Saturday, September 18, 2010

Mobile Advertising - Nuisance or Value?

In the mobile application business, advertising is discussed as a way to make money for publishers of mobile content and applications. In many ways it is treated the same way as advertising on television, in newspapers or magazines – a nuisance there for the sole purpose of paying for the content and ‘fund’ the business. But is this really the case?

It is clear that much of today’s mobile ads qualify as nuisance, especially the lower end ads served by ad networks. Ring-tone and wallpaper download sites and generic messages about education, dating or religion feel a bit passé. But mobile ads can be something very different – information closely related to the application itself, when and where the user is and even information about the user. Such ads have the potential to be more relevant to what the user is interested in and thus provide real value.

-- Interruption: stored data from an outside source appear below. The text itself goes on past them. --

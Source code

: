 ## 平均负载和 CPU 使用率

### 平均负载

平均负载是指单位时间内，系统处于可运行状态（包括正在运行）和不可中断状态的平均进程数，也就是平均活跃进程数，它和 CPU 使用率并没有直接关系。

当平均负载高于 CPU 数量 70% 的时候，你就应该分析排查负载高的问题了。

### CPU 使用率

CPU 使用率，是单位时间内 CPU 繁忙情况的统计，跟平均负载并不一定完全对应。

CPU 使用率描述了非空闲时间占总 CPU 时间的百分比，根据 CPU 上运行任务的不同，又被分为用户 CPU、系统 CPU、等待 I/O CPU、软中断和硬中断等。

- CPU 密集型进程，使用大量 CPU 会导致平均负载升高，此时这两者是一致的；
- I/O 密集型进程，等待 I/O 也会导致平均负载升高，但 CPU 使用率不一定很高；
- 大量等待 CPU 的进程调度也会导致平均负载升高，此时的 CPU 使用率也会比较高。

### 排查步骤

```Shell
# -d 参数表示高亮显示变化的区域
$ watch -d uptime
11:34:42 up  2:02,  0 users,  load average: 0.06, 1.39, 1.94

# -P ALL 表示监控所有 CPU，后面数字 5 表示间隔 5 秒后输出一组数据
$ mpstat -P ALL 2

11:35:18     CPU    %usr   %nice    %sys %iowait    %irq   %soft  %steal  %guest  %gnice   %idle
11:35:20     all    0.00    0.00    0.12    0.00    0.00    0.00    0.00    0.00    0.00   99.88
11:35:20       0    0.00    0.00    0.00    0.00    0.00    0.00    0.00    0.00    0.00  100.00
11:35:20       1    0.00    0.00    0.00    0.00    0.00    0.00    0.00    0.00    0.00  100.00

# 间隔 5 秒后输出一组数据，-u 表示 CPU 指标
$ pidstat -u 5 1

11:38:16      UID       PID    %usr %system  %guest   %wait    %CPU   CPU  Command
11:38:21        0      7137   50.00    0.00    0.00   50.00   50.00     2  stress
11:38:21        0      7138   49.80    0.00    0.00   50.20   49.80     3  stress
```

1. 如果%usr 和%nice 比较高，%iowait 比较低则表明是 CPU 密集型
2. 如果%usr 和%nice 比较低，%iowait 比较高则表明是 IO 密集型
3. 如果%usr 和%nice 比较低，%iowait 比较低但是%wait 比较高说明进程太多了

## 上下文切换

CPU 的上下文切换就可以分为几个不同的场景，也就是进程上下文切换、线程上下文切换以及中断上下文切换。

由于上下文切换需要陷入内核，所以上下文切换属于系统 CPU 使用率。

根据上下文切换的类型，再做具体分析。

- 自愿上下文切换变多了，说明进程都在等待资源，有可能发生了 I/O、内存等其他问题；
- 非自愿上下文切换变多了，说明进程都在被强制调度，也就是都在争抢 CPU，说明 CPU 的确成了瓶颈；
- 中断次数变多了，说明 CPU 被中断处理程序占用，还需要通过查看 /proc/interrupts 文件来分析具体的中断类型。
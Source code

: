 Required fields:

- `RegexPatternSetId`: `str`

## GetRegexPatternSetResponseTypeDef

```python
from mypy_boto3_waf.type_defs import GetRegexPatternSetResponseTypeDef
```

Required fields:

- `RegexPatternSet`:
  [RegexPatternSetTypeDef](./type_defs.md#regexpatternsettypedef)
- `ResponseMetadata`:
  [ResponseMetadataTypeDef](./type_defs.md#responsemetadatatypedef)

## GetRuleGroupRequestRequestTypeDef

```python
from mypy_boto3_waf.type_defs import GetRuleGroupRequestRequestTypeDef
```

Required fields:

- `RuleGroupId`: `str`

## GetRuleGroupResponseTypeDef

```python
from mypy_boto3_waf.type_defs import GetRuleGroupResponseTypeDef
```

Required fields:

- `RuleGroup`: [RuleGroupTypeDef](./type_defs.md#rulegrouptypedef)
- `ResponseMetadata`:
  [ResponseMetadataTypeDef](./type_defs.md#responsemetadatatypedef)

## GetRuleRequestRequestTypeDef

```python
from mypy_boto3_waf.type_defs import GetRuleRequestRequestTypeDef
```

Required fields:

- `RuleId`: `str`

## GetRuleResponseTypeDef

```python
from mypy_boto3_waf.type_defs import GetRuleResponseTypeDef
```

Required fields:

This is of course called contextual ads and versions of these have been around for some time. Location context is what set this in motion followed by relevance to the application ads are placed in. If the user is willing to share personal information, contextual can be expanded to age, sex and interests. If the results are very relevant ads, chances are, users will share their personal information as long as it is not used for other purposes. At mJetz, to our surprise 70% of registrants voluntarily provide this optional information. But in order for contextual to work, there are two conditions that have to be met in order to improve the value of mobile ads?

  • Mobile apps have to deliver better contextual keywords that are focused on getting ads with as much relevance and value as possible, not just click-troughs.
  • Mobile ad networks have to improve so that they only serve ads directly related to the contextual keywords associated with the mobile app. No match – no ad!

Right now we are in a transition period where ad networks serving the premium phone app market are better at this than the mass market networks. Despite this, there are plenty of nuisance ads slipping though. Until both conditions are improved further, we nearly need a filter function that screens out nuisance ads from the mobile user experience. It is better to have no ads, than ads that are a nuisance and reduce the total user experience. When only relevant and valuable ads are shown, the user experience will improve – as will click though rates.